Support Shinobi as a progressive web app / webapk
Chrome on Android supports "WebAPKs" which give a very native-app feel to web apps. Since the core of Shinobi is already fairly mobile friendly, there isn't a ton of work that needs to be done to support webapks.
- Add a web manifest. This worked for me:
{
"serviceworker": {
"src": "/service-worker.js",
"scope": "/"
},
"short_name": "Shinobi",
"name": "Shinobi",
"icons": [
{
"src":"/libs/img/icon/favicon-196x196.png",
"sizes": "196x196",
"type": "image/png"
}
],
"start_url": "/",
"background_color": "#000",
"theme_color": "#536878",
"display": "standalone"
}
- Add a service worker that implements (at minimum) fetch. I created
service-worker.js
with this content:
self.addEventListener('fetch', function(event) {
event.respondWith(
caches.match(event.request)
.then(function(response) {
// Cache hit - return response
if (response) {
return response;
}
return fetch(event.request);
}
)
);
});
The main thing this does is enable offline serving of the web app. While that's not all that important (shinobi isn't super useful offline...), it's required.
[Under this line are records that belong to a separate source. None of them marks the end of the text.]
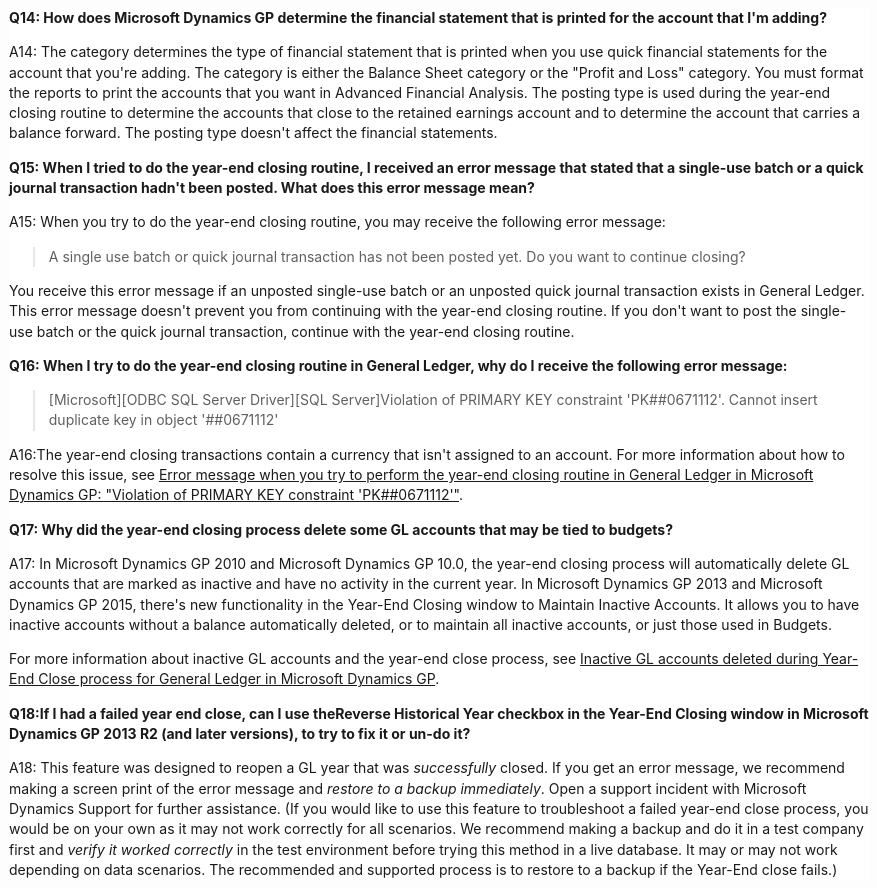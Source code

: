 **Q14: How does Microsoft Dynamics GP determine the financial statement that is printed for the account that I'm adding?**  

A14: The category determines the type of financial statement that is printed when you use quick financial statements for the account that you're adding. The category is either the Balance Sheet category or the "Profit and Loss" category. You must format the reports to print the accounts that you want in Advanced Financial Analysis. The posting type is used during the year-end closing routine to determine the accounts that close to the retained earnings account and to determine the account that carries a balance forward. The posting type doesn't affect the financial statements.

**Q15: When I tried to do the year-end closing routine, I received an error message that stated that a single-use batch or a quick journal transaction hadn't been posted. What does this error message mean?**  

A15: When you try to do the year-end closing routine, you may receive the following error message:
> A single use batch or quick journal transaction has not been posted yet. Do you want to continue closing?

You receive this error message if an unposted single-use batch or an unposted quick journal transaction exists in General Ledger. This error message doesn't prevent you from continuing with the year-end closing routine. If you don't want to post the single-use batch or the quick journal transaction, continue with the year-end closing routine.

**Q16: When I try to do the year-end closing routine in General Ledger, why do I receive the following error message:**
> [Microsoft][ODBC SQL Server Driver][SQL Server]Violation of PRIMARY KEY constraint 'PK##0671112'. Cannot insert duplicate key in object '##0671112'

A16:The year-end closing transactions contain a currency that isn't assigned to an account. For more information about how to resolve this issue, see [Error message when you try to perform the year-end closing routine in General Ledger in Microsoft Dynamics GP: "Violation of PRIMARY KEY constraint 'PK##0671112'"](https://support.microsoft.com/help/950019).

**Q17: Why did the year-end closing process delete some GL accounts that may be tied to budgets?**  

A17:  In Microsoft Dynamics GP 2010 and Microsoft Dynamics GP 10.0, the year-end closing process will automatically delete GL accounts that are marked as inactive and have no activity in the current year. In Microsoft Dynamics GP 2013 and Microsoft Dynamics GP 2015, there's new functionality in the Year-End Closing window to Maintain Inactive Accounts. It allows you to have inactive accounts without a balance automatically deleted, or to maintain all inactive accounts, or just those used in Budgets.

For more information about inactive GL accounts and the year-end close process, see [Inactive GL accounts deleted during Year-End Close process for General Ledger in Microsoft Dynamics GP](https://support.microsoft.com/help/2452542).

**Q18:If I had a failed year end close, can I use theReverse Historical Year checkbox in the Year-End Closing window in Microsoft Dynamics GP 2013 R2 (and later versions), to try to fix it or un-do it?**  

A18: This feature was designed to reopen a GL year that was *successfully* closed. If you get an error message, we recommend making a screen print of the error message and *restore to a backup immediately*. Open a support incident with Microsoft Dynamics Support for further assistance. (If you would like to use this feature to troubleshoot a failed year-end close process, you would be on your own as it may not work correctly for all scenarios. We recommend making a backup and do it in a test company first and *verify it worked correctly* in the test environment before trying this method in a live database. It may or may not work depending on data scenarios. The recommended and supported process is to restore to a backup if the Year-End close fails.)
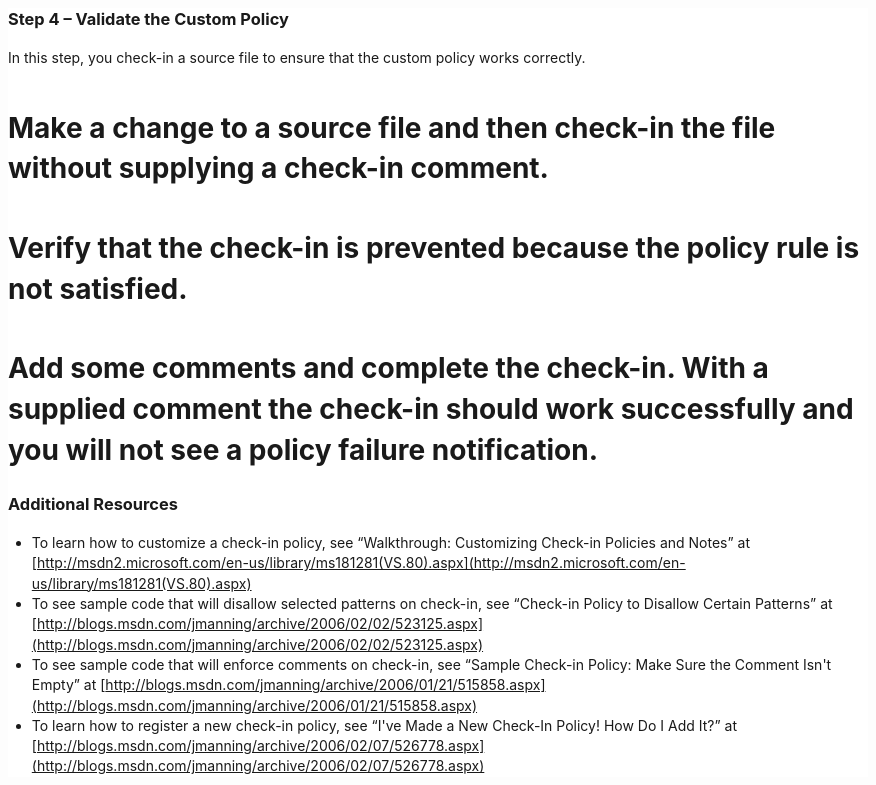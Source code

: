 ### Step 4 – Validate the Custom Policy
In this step, you check-in a source file to ensure that the custom policy works correctly.

# Make a change to a source file and then check-in the file without supplying a check-in comment. 
# Verify that the check-in is prevented because the policy rule is not satisfied. 
# Add some comments and complete the check-in. With a supplied comment the check-in should work successfully and you will not see a policy failure notification.

### Additional Resources
* To learn how to customize a check-in policy, see “Walkthrough: Customizing Check-in Policies and Notes” at [http://msdn2.microsoft.com/en-us/library/ms181281(VS.80).aspx](http://msdn2.microsoft.com/en-us/library/ms181281(VS.80).aspx) 
* To see sample code that will disallow selected patterns on check-in, see “Check-in Policy to Disallow Certain Patterns” at [http://blogs.msdn.com/jmanning/archive/2006/02/02/523125.aspx](http://blogs.msdn.com/jmanning/archive/2006/02/02/523125.aspx)
* To see sample code that will enforce comments on check-in, see “Sample Check-in Policy: Make Sure the Comment Isn't Empty” at [http://blogs.msdn.com/jmanning/archive/2006/01/21/515858.aspx](http://blogs.msdn.com/jmanning/archive/2006/01/21/515858.aspx)
* To learn how to register a new check-in policy, see “I've Made a New Check-In Policy! How Do I Add It?” at [http://blogs.msdn.com/jmanning/archive/2006/02/07/526778.aspx](http://blogs.msdn.com/jmanning/archive/2006/02/07/526778.aspx)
service-worker.js has to be served from the root path (ie, http://shinobi/service-worker.js). I haven't ever created a web app in Node so I had no idea how to make it serve properly.
-
Add
<link rel="manifest" href="/libs/static/manifest.json">
to header. The manifest.json needs to be served from whatever path you put (I created a new static/ subfolder in libs). -
Load the service worker by adding this to the index page
<script>
if ('serviceWorker' in navigator) {
navigator.serviceWorker.register('service-worker.js')
.then(function(reg){
console.log("Service worker successfully registered.");
}).catch(function(err) {
console.log("Service worker registration failure: ", err)
});
}
</script>
After that, when you launch Shinobi it'll ask you if you want to install it onto your home screen.